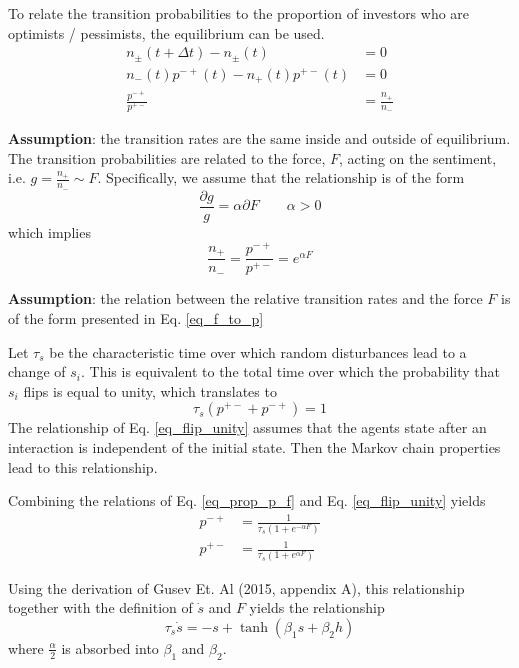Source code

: \documentclass[11pt]{article}
\begin{document}
To relate the transition probabilities to the proportion of investors who are optimists / pessimists, the equilibrium can be used.
\begin{align}
n_\pm(t+\Delta t) - n_\pm(t)&= 0\\
n_-(t) p^{-+}(t) - n_+(t) p^{+-}(t) &= 0\\
\frac{p^{-+}}{p^{+-}} &= \frac{n_+}{n_-}\label{eq_eq_relation}
\end{align}

\textbf{Assumption}: the transition rates are the same inside and outside of equilibrium.\\

The transition probabilities are related to the force, $F$, acting on the sentiment, i.e. $g = \frac{n_+}{n_-}\sim F$. Specifically, we assume that the relationship is of the form
\begin{equation}\label{eq_f_to_p}
\frac{\partial g}{g}=\alpha\partial F\quad\quad \alpha>0
\end{equation}
which implies
\begin{equation}\label{eq_prop_p_f}
\frac{n_+}{n_-}= \frac{p^{-+}}{p^{+-}} = e^{\alpha F}
\end{equation}

\textbf{Assumption}: the relation between the relative transition rates and the force $F$ is of the form presented in Eq. \eqref{eq_f_to_p}

Let $\tau_s$ be the characteristic time over which random disturbances lead to a change of $s_i$. This is equivalent to the total time over which the probability that $s_i$ flips is equal to unity, which translates to
\begin{equation}\label{eq_flip_unity}
\tau_s (p^{+-} + p^{-+}) = 1
\end{equation}
The relationship of Eq. \eqref{eq_flip_unity} assumes that the agents state after an interaction is independent of the initial state. Then the Markov chain properties lead to this relationship.

Combining the relations of Eq. \eqref{eq_prop_p_f} and Eq. \eqref{eq_flip_unity} yields
\begin{align}
p^{-+} &= \frac{1}{\tau_s\left( 1 + e^{-\alpha F}\right)}\\
p^{+-} &= \frac{1}{\tau_s\left( 1 + e^{\alpha F}\right)}
\end{align}

Using the derivation of Gusev Et. Al (2015, appendix A), this relationship together with the definition of $\dot{s}$ and $F$ yields the relationship
\begin{equation}
\tau_s \dot{s}=-s + \tanh( \beta_1 s + \beta_2 h) 
\end{equation}
where $\frac{\alpha}{2}$ is absorbed into $\beta_1$ and $\beta_2$. 
\end{document}

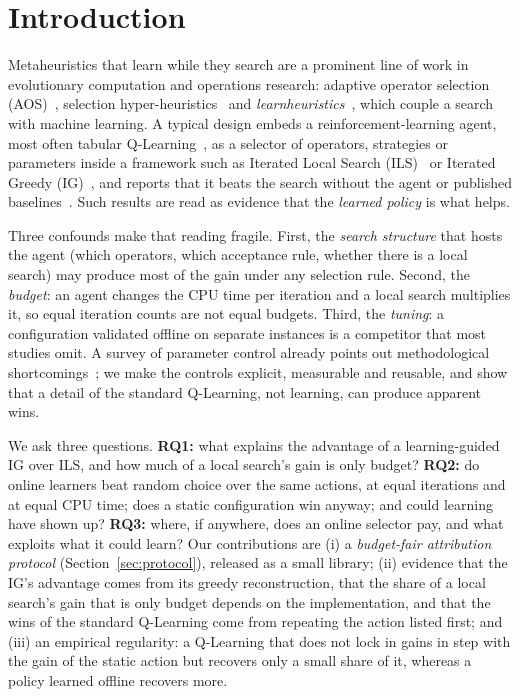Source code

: \documentclass[conference,a4paper]{IEEEtran}
\begin{document}
\section{Introduction}
Metaheuristics that learn while they search are a prominent line of work in evolutionary computation and operations research: adaptive operator selection (AOS)~\cite{FialhoEtal2010,AletiMoser2016}, selection hyper-heuristics~\cite{BurkeEtal2013} and \emph{learnheuristics}~\cite{CalvetEtal2017}, which couple a search with machine learning.
A typical design embeds a reinforcement-learning agent, most often tabular Q-Learning~\cite{WatkinsDayan1992,SuttonBarto2018}, as a selector of operators, strategies or parameters inside a framework such as Iterated Local Search (ILS)~\cite{LourencaoEtal2019} or Iterated Greedy (IG)~\cite{RuizStutzle2007}, and reports that it beats the search without the agent or published baselines~\cite{KarimiMamaghanEtal2023,MissaouiOSullivan2026}.
Such results are read as evidence that the \emph{learned policy} is what helps.

Three confounds make that reading fragile. First, the \emph{search structure} that hosts the agent (which operators, which acceptance rule, whether there is a local search) may produce most of the gain under any selection rule.
Second, the \emph{budget}: an agent changes the CPU time per iteration and a local search multiplies it, so equal iteration counts are not equal budgets.
Third, the \emph{tuning}: a configuration validated offline on separate instances is a competitor that most studies omit.
A survey of parameter control already points out methodological shortcomings~\cite{KarafotiasEtal2015}; we make the controls explicit, measurable and reusable, and show that a detail of the standard Q-Learning, not learning, can produce apparent wins.

We ask three questions. \textbf{RQ1:} what explains the advantage of a learning-guided IG over ILS, and how much of a local search's gain is only budget?
\textbf{RQ2:} do online learners beat random choice over the same actions, at equal iterations and at equal CPU time; does a static configuration win anyway; and could learning have shown up?
\textbf{RQ3:} where, if anywhere, does an online selector pay, and what exploits what it could learn?
Our contributions are (i) a \emph{budget-fair attribution protocol} (Section~\ref{sec:protocol}), released as a small library; (ii) evidence that the IG's advantage comes from its greedy reconstruction, that the share of a local search's gain that is only budget depends on the implementation, and that the wins of the standard Q-Learning come from repeating the action listed first; and (iii) an empirical regularity: a Q-Learning that does not lock in gains in step with the gain of the static action but recovers only a small share of it, whereas a policy learned offline recovers more.
\end{document}
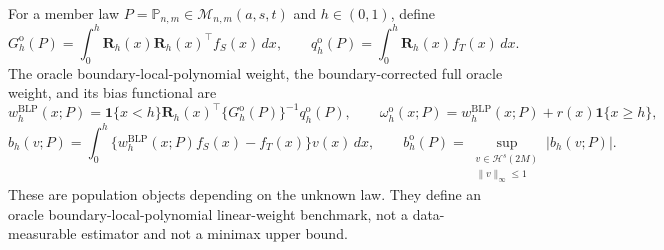 For a member law \(P=\mathbb P_{n,m}\in\mathcal M_{n,m}(a,s,t)\) and \(h\in(0,1)\), define
\[
G_h^{\mathrm o}(P)=\int_0^h\mathbf R_h(x)\mathbf R_h(x)^\top f_S(x)\,dx,
\qquad
q_h^{\mathrm o}(P)=\int_0^h\mathbf R_h(x)f_T(x)\,dx.
\]
The oracle boundary-local-polynomial weight, the boundary-corrected full oracle weight, and its bias functional are
\[
w_h^{\mathrm{BLP}}(x;P)=\mathbf 1\{x<h\}\mathbf R_h(x)^\top
\{G_h^{\mathrm o}(P)\}^{-1}q_h^{\mathrm o}(P),
\qquad
\omega_h^{\mathrm o}(x;P)=w_h^{\mathrm{BLP}}(x;P)+r(x)\mathbf 1\{x\ge h\},
\]
\[
b_h(v;P)=\int_0^h\{w_h^{\mathrm{BLP}}(x;P)f_S(x)-f_T(x)\}v(x)\,dx,
\qquad
b_h^{\mathrm o}(P)=
\sup_{\substack{v\in\mathcal H^s(2M)\\ \|v\|_\infty\le1}}|b_h(v;P)|.
\]
These are population objects depending on the unknown law. They define an oracle boundary-local-polynomial linear-weight benchmark, not a data-measurable estimator and not a minimax upper bound.
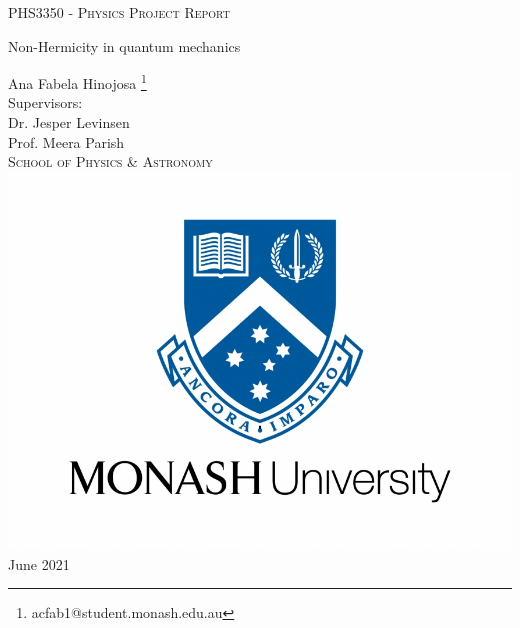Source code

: \documentclass[10pt, a4paper, singlespacing, headsepline]{report}
\begin{document}
\begin{titlepage}
\begin{center}


\vspace{0.5cm}
\textsc{PHS3350 - Physics Project Report} \\
\vspace{2.5cm}

{\Huge Non-Hermicity in quantum mechanics}
\vspace{3cm}

{\LARGE Ana Fabela Hinojosa \footnote{acfab1@student.monash.edu.au}} \\
\vspace{0.4cm}
{\Large Supervisors:\\ Dr. Jesper Levinsen \\ Prof. Meera Parish \\}
\textsc{School of Physics \& Astronomy} \\
\vspace{3cm}
\includegraphics[scale=0.2]{logo.jpg} \\ %
\vspace{3cm}
{\LARGE June 2021}\\
\vspace{0.5cm}
\end{center}
\end{titlepage}

\end{document}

****************

Your assignment — Please show every line of the entries above that contains the word "operators".

Problem solution —
A typical design embeds a reinforcement-learning agent, most often tabular Q-Learning~\cite{WatkinsDayan1992,SuttonBarto2018}, as a selector of operators, strategies or parameters inside a framework such as Iterated Local Search (ILS)~\cite{LourencaoEtal2019} or Iterated Greedy (IG)~\cite{RuizStutzle2007}, and reports that it beats the search without the agent or published baselines~\cite{KarimiMamaghanEtal2023,MissaouiOSullivan2026}.
Three confounds make that reading fragile. First, the \emph{search structure} that hosts the agent (which operators, which acceptance rule, whether there is a local search) may produce most of the gain under any selection rule.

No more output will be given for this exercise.